• [EXERCISE DETAILS]: Whenever "Right" occurs in a line of the material, list that line.

** EXCERPTED DATA follows **

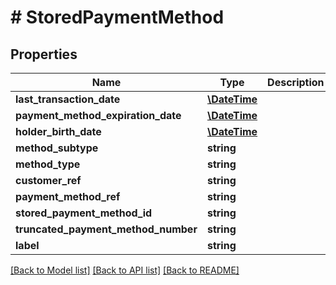 # # StoredPaymentMethod

## Properties

Name | Type | Description | Notes
------------ | ------------- | ------------- | -------------
**last_transaction_date** | [**\DateTime**](\DateTime.md) |  | [optional] 
**payment_method_expiration_date** | [**\DateTime**](\DateTime.md) |  | [optional] 
**holder_birth_date** | [**\DateTime**](\DateTime.md) |  | [optional] 
**method_subtype** | **string** |  | [optional] 
**method_type** | **string** |  | [optional] 
**customer_ref** | **string** |  | [optional] 
**payment_method_ref** | **string** |  | [optional] 
**stored_payment_method_id** | **string** |  | [optional] 
**truncated_payment_method_number** | **string** |  | [optional] 
**label** | **string** |  | [optional] 

[[Back to Model list]](../../README.md#documentation-for-models) [[Back to API list]](../../README.md#documentation-for-api-endpoints) [[Back to README]](../../README.md)


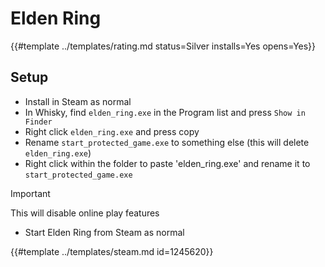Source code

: # Elden Ring
<!-- script:Aliases [] -->

{{#template ../templates/rating.md status=Silver installs=Yes opens=Yes}}

## Setup

- Install in Steam as normal
- In Whisky, find `elden_ring.exe` in the Program list and press `Show in Finder`
- Right click `elden_ring.exe` and press copy
- Rename `start_protected_game.exe` to something else (this will delete `elden_ring.exe`)
- Right click within the folder to paste 'elden_ring.exe' and rename it to `start_protected_game.exe`

> [!IMPORTANT]
> This will disable online play features

- Start Elden Ring from Steam as normal

{{#template ../templates/steam.md id=1245620}}
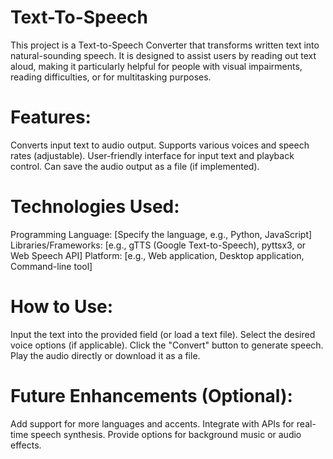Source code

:# Text-To-Speech
This project is a Text-to-Speech Converter that transforms written text into natural-sounding speech. It is designed to assist users by reading out text aloud, making it particularly helpful for people with visual impairments, reading difficulties, or for multitasking purposes.
# Features:
Converts input text to audio output.
Supports various voices and speech rates (adjustable).
User-friendly interface for input text and playback control.
Can save the audio output as a file (if implemented).
# Technologies Used:
Programming Language: [Specify the language, e.g., Python, JavaScript]
Libraries/Frameworks: [e.g., gTTS (Google Text-to-Speech), pyttsx3, or Web Speech API]
Platform: [e.g., Web application, Desktop application, Command-line tool]
# How to Use:
Input the text into the provided field (or load a text file).
Select the desired voice options (if applicable).
Click the "Convert" button to generate speech.
Play the audio directly or download it as a file.
# Future Enhancements (Optional):
Add support for more languages and accents.
Integrate with APIs for real-time speech synthesis.
Provide options for background music or audio effects.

** End of EXCERPTED DATA **

• [RESPONSE AREA]:
- Right click `elden_ring.exe` and press copy
- Right click within the folder to paste 'elden_ring.exe' and rename it to `start_protected_game.exe`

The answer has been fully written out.